Photo by Chris Briggs

(A letter from Katherine Cerulean — please note these are only my opinions and not those of the AWA leadership team as a whole)

Recently someone asked if the Athens Writers Association’s fundraising was ‘dead in the water’.   They probably didn’t mean it in a negative way but it made me realize I’d never fully explained my philosophy about money and the AWA.  So indulge me if you will.

The AWA emerged from the shadows of my first group, How to Come Alive: Living Your Dreams in Athens.  Both ‘Come Alive’ and the AWA share the same philosophy — encouraging each other to be the best we can be, sharing our journeys and knowledge to help others succeed, and forming a whole that is a beacon of excitement, creativity, and support.

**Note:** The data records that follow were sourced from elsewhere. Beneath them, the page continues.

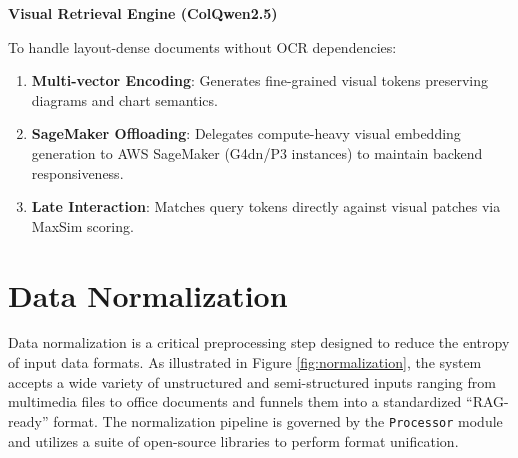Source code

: \textbf{Visual Retrieval Engine (ColQwen2.5)}

To handle layout-dense documents without OCR dependencies:
\begin{enumerate}
    \item \textbf{Multi-vector Encoding}: Generates fine-grained visual tokens preserving diagrams and chart semantics.
    \item \textbf{SageMaker Offloading}: Delegates compute-heavy visual embedding generation to AWS SageMaker (G4dn/P3 instances) to maintain backend responsiveness.
    \item \textbf{Late Interaction}: Matches query tokens directly against visual patches via MaxSim scoring.
\end{enumerate}



\section{Data Normalization}

Data normalization is a critical preprocessing step designed to reduce the entropy of input data formats. As illustrated in Figure \ref{fig:normalization}, the system accepts a wide variety of unstructured and semi-structured inputs ranging from multimedia files to office documents and funnels them into a standardized ``RAG-ready'' format.
The normalization pipeline is governed by the \texttt{Processor} module and utilizes a suite of open-source libraries to perform format unification.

The mistake in believing our fundraising was ‘dead in the water’ is that it assumes I ever let it out for a swim to begin with.  I didn’t.  If you see some value in the AWA and what we’re doing here, it is because of a plan and a philosophy.

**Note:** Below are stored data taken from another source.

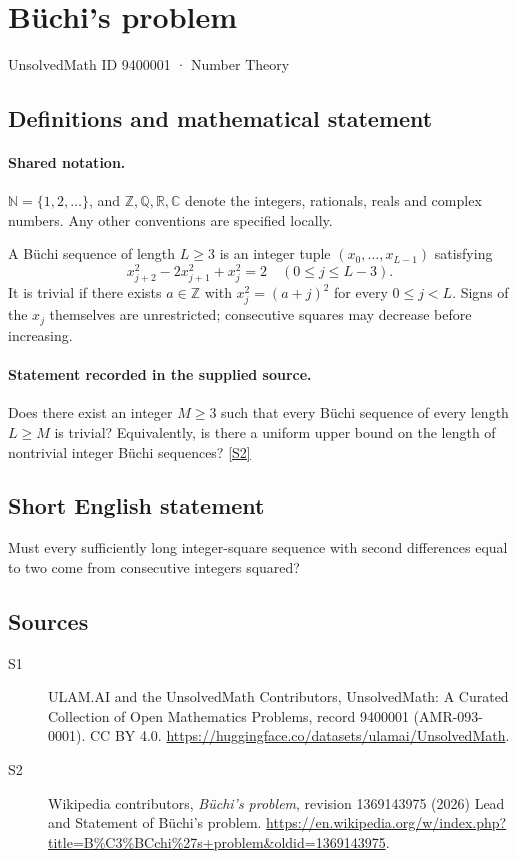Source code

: \documentclass[11pt]{article}
\newcommand{\sref}[2]{\hyperlink{source:#1:#2}{[S#2]}}
\begin{document}
\setcounter{section}{9400000}
\section{Büchi's problem}\label{9400001}
{\small\sffamily UnsolvedMath ID 9400001 · Number Theory}
\subsection{Definitions and mathematical statement}

\paragraph{Shared notation.}$\mathbb N=\{1,2,\ldots\}$, and $\mathbb Z,\mathbb Q,\mathbb R,\mathbb C$ denote the integers, rationals, reals and complex numbers. Any other conventions are specified locally.


A B\"uchi sequence of length $L\ge3$ is an integer tuple $(x_0,\ldots,x_{L-1})$ satisfying
\[
x_{j+2}^2-2x_{j+1}^2+x_j^2=2\quad(0\le j\le L-3).
\]
It is trivial if there exists $a\in\mathbb Z$ with $x_j^2=(a+j)^2$ for every $0\le j<L$. Signs of the $x_j$ themselves are unrestricted; consecutive squares may decrease before increasing.
\paragraph{Statement recorded in the supplied source.}
Does there exist an integer $M\ge3$ such that every B\"uchi sequence of every length $L\ge M$ is trivial? Equivalently, is there a uniform upper bound on the length of nontrivial integer B\"uchi sequences? \sref{9400001}{2}
\subsection{Short English statement}
Must every sufficiently long integer-square sequence with second differences equal to two come from consecutive integers squared?
\subsection{Sources}
\begin{description}
\item[\hypertarget{source:9400001:1}{S1}] ULAM.AI and the UnsolvedMath Contributors, UnsolvedMath: A Curated Collection of Open Mathematics Problems, record 9400001 (AMR-093-0001). CC BY 4.0. \url{https://huggingface.co/datasets/ulamai/UnsolvedMath}.
\item[\hypertarget{source:9400001:2}{S2}] Wikipedia contributors, \emph{Büchi's problem}, revision 1369143975 (2026) Lead and Statement of Büchi’s problem. \url{https://en.wikipedia.org/w/index.php?title=B%C3%BCchi%27s+problem&oldid=1369143975}.
\end{description}
\label{end:9400001}
\end{document}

I want you to feel encouraged and welcome at every AWA event, website, and meeting — and never feel like a consumer.  We are co-creators of something grand here.

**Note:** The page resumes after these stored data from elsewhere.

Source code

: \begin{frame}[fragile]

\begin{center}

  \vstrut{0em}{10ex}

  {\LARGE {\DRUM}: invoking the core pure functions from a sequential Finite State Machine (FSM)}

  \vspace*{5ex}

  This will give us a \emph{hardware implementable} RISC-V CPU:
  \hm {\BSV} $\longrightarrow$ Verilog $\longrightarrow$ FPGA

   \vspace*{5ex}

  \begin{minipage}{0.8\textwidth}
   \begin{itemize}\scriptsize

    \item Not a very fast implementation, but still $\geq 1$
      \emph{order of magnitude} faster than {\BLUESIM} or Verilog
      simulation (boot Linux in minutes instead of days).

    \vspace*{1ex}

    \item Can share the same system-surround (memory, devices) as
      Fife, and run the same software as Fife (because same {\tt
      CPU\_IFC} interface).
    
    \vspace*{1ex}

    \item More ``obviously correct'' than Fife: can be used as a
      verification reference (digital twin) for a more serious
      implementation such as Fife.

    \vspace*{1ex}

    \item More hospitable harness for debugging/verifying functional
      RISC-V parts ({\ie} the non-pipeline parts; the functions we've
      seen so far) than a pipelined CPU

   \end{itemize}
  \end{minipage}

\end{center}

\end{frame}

From the beginning, I didn’t want to charge any money for members to belong to our page (our only significant cost).  I’d visited Meetup pages that asked for $5 or $10 dollars off the bat, before you even attended one meeting, and I couldn’t help feeling a little discouraged and put off, even though they were probably worth it.  I even felt (and still feel) that a donation box at meetings could have a dampening effect on joy and creativity.


The conversation has come up about all the cool things we could do (prizes we could offer, equipment we could buy, etc.) if we had a treasury.  And I’m in no way against anyone who wants to raise money or buy us things, but there are four reasons it kind of goes against my philosophy (and this is just me, we have lots of other important voices in the AWA) —

  1. Fundraising takes time (actually, secret of the universe: everything takes time).  If I’m gonna spend time on the AWA, I want to get the most bang for my buck (pun intended).  I want to put on a workshop, or a public reading, or edit a book of local authors for publication.  If I was a new member, these are the things I’d most like to have and they are free (or nearly so).
  2. I don’t feel like money is the answer to some questions, like: How do we motivate people?  How do we increase our membership?
  3.  Not all AWA members have (or choose) a lifestyle that involves having extra money.  For some $5 or $10 would be a hardship and even if it were voluntary, people might feel guilty or angry about not being able to give.
  4. And most importantly — I don’t want your mind on money.  We live it a world where we are basically consumers from the moment we awake (hearing that ad on our alarm clock) to when we turn off the late night TV and go to bed, and I want AWA to be an oasis from that.  You are here to create, not consume; to be an eager writer, not an instant winner, and to see the simplicity and value of less, not to instill a voraciously for more.

AWA isn’t trying to tell you how to live your life, only to give you something truly valuable in our commoditized lives — a gift with no strings attached.  A place to meet others and share in the joys (and occasional pain) that is the writing life.  And a tool to help you to become the great novelist, poet, playwright, etc. that you are capable of being.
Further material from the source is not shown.